Die noch junge Sängerin gab der alternden, verfolgten Dichterin eine fast
unheimliche Darstellung, mit ihrem prachtvollen Mezzosopran und in perfektem
Französisch. Großartig! Ihren einzigen Sohn Lev Gumilev stellte Attila
Kiss-B. dar, der im Gulag nach Sibirien verbannt war, Am Schluß der Oper
wirft er seiner Mutter in einer höchst dramatischen Auseinandersetzung
ihren fehlenden Einsatz für seine Befreiung vor. Der ungarische Tenor
drückte dabei sehr überzeugend die ganze Tragik des Sowjet-Regimes aus.

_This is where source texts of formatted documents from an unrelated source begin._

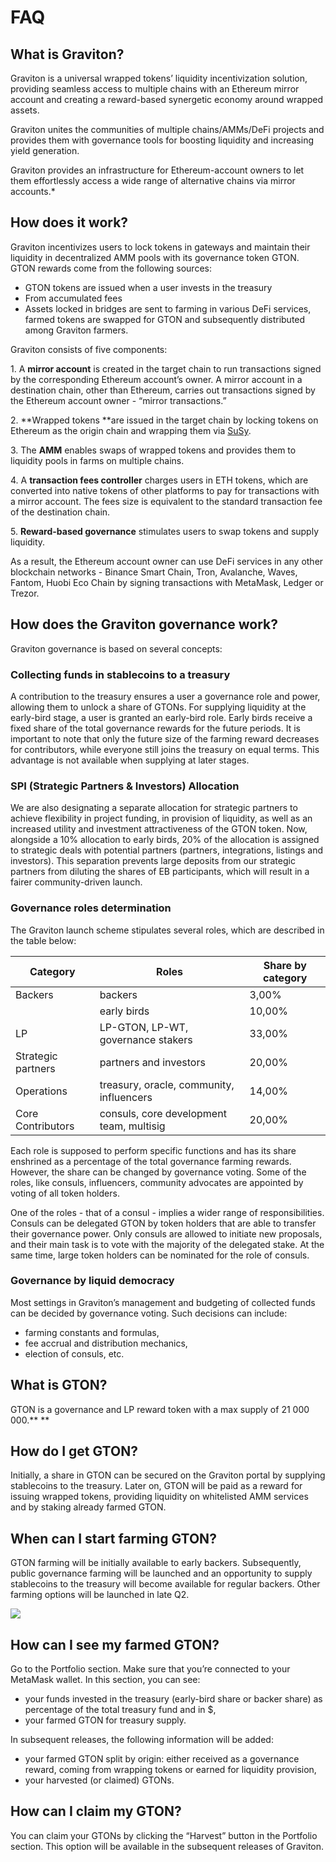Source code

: # FAQ

## What is Graviton?

Graviton is a universal wrapped tokens’ liquidity incentivization solution, providing seamless access to multiple chains with an Ethereum mirror account and creating a reward-based synergetic economy around wrapped assets.

Graviton unites the communities of multiple chains/AMMs/DeFi projects and provides them with governance tools for boosting liquidity and increasing yield generation.

Graviton provides an infrastructure for Ethereum-account owners to let them effortlessly access a wide range of alternative chains via mirror accounts.\*

## How does it work?

Graviton incentivizes users to lock tokens in gateways and maintain their liquidity in decentralized AMM pools with its governance token GTON. GTON rewards come from the following sources:

* GTON tokens are issued when a user invests in the treasury
* From accumulated fees
* Assets locked in bridges are sent to farming in various DeFi services, farmed tokens are swapped for GTON and subsequently distributed among Graviton farmers.

Graviton consists of five components:&#x20;

1\. A **mirror account** is created in the target chain to run transactions signed by the corresponding Ethereum account’s owner. A mirror account in a destination chain, other than Ethereum, carries out transactions signed by the Ethereum account owner - “mirror transactions.”&#x20;

2\. **Wrapped tokens **are issued in the target chain by locking tokens on Ethereum as the origin chain and wrapping them via [SuSy](https://susy.one/swap).

3\. The **AMM** enables swaps of wrapped tokens and provides them to liquidity pools in farms on multiple chains.

4\. A **transaction fees controller** charges users in ETH tokens, which are converted into native tokens of other platforms to pay for transactions with a mirror account. The fees size is equivalent to the standard transaction fee of the destination chain.

5\. **Reward-based governance** stimulates users to swap tokens and supply liquidity.

As a result, the Ethereum account owner can use DeFi services in any other blockchain networks - Binance Smart Chain, Tron, Avalanche, Waves, Fantom, Huobi Eco Chain by signing transactions with MetaMask, Ledger or Trezor.

## How does the Graviton governance work?

Graviton governance is based on several concepts:

### Collecting funds in stablecoins to a treasury

A contribution to the treasury ensures a user a governance role and power, allowing them to unlock a share of GTONs. For supplying liquidity at the early-bird stage, a user is granted an early-bird role. Early birds receive a fixed share of the total governance rewards for the future periods. It is important to note that only the future size of the farming reward decreases for contributors, while everyone still joins the treasury on equal terms. This advantage is not available when supplying at later stages.

### SPI (Strategic Partners & Investors) Allocation

We are also designating a separate allocation for strategic partners to achieve flexibility in project funding, in provision of liquidity, as well as an increased utility and investment attractiveness of the GTON token. Now, alongside a 10% allocation to early birds, 20% of the allocation is assigned to strategic deals with potential partners (partners, integrations, listings and investors). This separation prevents large deposits from our strategic partners from diluting the shares of EB participants, which will result in a fairer community-driven launch.

### Governance roles determination

The Graviton launch scheme stipulates several roles, which are described in the table below:

| Category           | Roles                                    | Share by category |
| ------------------ | ---------------------------------------- | ----------------- |
| Backers            | backers                                  | 3,00%             |
|                    | early birds                              | 10,00%            |
| LP                 | LP-GTON, LP-WT, governance stakers       | 33,00%            |
| Strategic partners | partners and investors                   | 20,00%            |
| Operations         | treasury, oracle, community, influencers | 14,00%            |
| Core Contributors  | consuls, core development team, multisig | 20,00%            |

Each role is supposed to perform specific functions and has its share enshrined as a percentage of the total governance farming rewards. However, the share can be changed by governance voting. Some of the roles, like consuls, influencers, community advocates are appointed by voting of all token holders.

One of the roles - that of a consul - implies a wider range of responsibilities. Consuls can be delegated GTON by token holders that are able to transfer their governance power. Only consuls are allowed to initiate new proposals, and their main task is to vote with the majority of the delegated stake. At the same time, large token holders can be nominated for the role of consuls.

### Governance by liquid democracy

Most settings in Graviton’s management and budgeting of collected funds can be decided by governance voting. Such decisions can include:

* farming constants and formulas,
* fee accrual and distribution mechanics,
* election of consuls, etc.

## What is GTON?

GTON is a governance and LP reward token with a max supply of 21 000 000.** **

## How do I get GTON?

Initially, a share in GTON can be secured on the Graviton portal by supplying stablecoins to the treasury. Later on, GTON will be paid as a reward for issuing wrapped tokens, providing liquidity on whitelisted AMM services and by staking already farmed GTON.&#x20;

## When can I start farming GTON?

GTON farming will be initially available to early backers. Subsequently, public governance farming will be launched and an opportunity to supply stablecoins to the treasury will become available for regular backers. Other farming options will be launched in late Q2.

![](<.gitbook/assets/Graviton\_Milestones\_new@2x 2.png>)

## How can I see my farmed GTON?

Go to the Portfolio section. Make sure that you’re connected to your MetaMask wallet. In this section, you can see:

* your funds invested in the treasury (early-bird share or baсker share) as percentage of the total treasury fund and in $,
* your farmed GTON for treasury supply.

In subsequent releases, the following information will be added:

* your farmed GTON split by origin: either received as a governance reward, coming from wrapping tokens or earned for liquidity provision,
* your harvested (or claimed) GTONs.

## How can I claim my GTON?

You can claim your GTONs by clicking the “Harvest” button in the Portfolio section. This option will be available in the subsequent releases of Graviton.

Vielleicht weil er oder ein Familienmitglied dieses Schicksal am eigenen
Leib erlebt haben?
Die
weiteren Rollen sind zwar durchwegs sekundär, aber gut gezeichnet. Vor
allem stellten die Sänger die Rollen sehr glaubhaft dar. Nikolai Punin,
bedeutender Kunsthistoriker und 2. Gatte der Dichterin, war Lionel PEINTRE,
der Lev im verwüsteten Leningrad warnt zu glauben, daß mit dem Ende des
Kriegs das Regime Stalins sich bessern würde. Die zwei Freundinnen Akhmatovas,
die Schriftstellerin Lydia Tchukovskaia und die Schauspielerin Faina Ranevskaia,
wurden sehr treffend von Varduhi ABRAHAMYAN und Valerie CONDOLUCI gestaltet.

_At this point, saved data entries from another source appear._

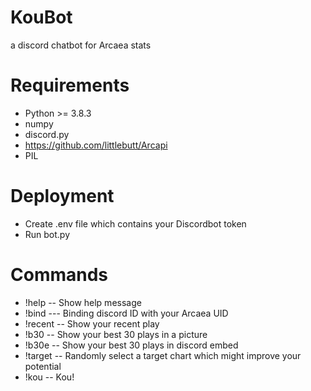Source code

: # KouBot
a discord chatbot for Arcaea stats
# Requirements
* Python >= 3.8.3
* numpy
* discord.py
* <https://github.com/littlebutt/Arcapi>
* PIL
# Deployment
* Create .env file which contains your Discordbot token
* Run bot.py
# Commands
* !help -- Show help message
* !bind <UID> --- Binding discord ID with your Arcaea UID
* !recent -- Show your recent play
* !b30 -- Show your best 30 plays in a picture
* !b30e -- Show your best 30 plays in discord embed
* !target -- Randomly select a target chart which might improve your potential
* !kou -- Kou!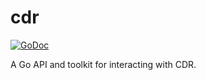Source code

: # cdr

[![GoDoc](https://godoc.org/github.com/fiskil/cdr?status.svg)](https://godoc.org/github.com/fiskil/cdr)

A Go API and toolkit for interacting with CDR.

Christophe DUMAUX war als Vertreter des Schriftstellerverbands ein typisches
zynisches Sowjet-Subjekt, wenn er versucht Akhmatova unveröffentlichte
Gedichte herauszulocken.
Wenn
zu Beginn der Oper Akhmatova glaubt, daß ihre Wohnung wieder einmal von
der GPU durchsucht worden sei und Krach macht, erscheint Marie-Adeline
HENRY als Olga und wirft ihr vor, das ganze Haus zu wecken. Als drei englische
Universitätsprofessoren (Fabrice DALIS, Paul CRÉMAZY, Vladimir KAPSHUK)
Akhmatova besuchen, um sie zu interviewen, sagt sie ihnen, das Genosse
Stalin völlig recht habe, sie zu verfolgen. Die drei ziehen kopfschüttelnd
ab und halten sie für verrückt - eine groteske Szene in der allgemeinen
Grauheit. Fabrice Dalis war auch der Bildhauer in der Szene mit Faina
in Taschkent, während die beiden letzteren Sänger auch die als Studenten
verkleideten GPU Spitzel waren.
Das
neue Werk wurde vom Publikum enthusiastisch aufgenommen und feierte alle
Künstler und besonders den Komponisten und Librettisten triumphal. wig.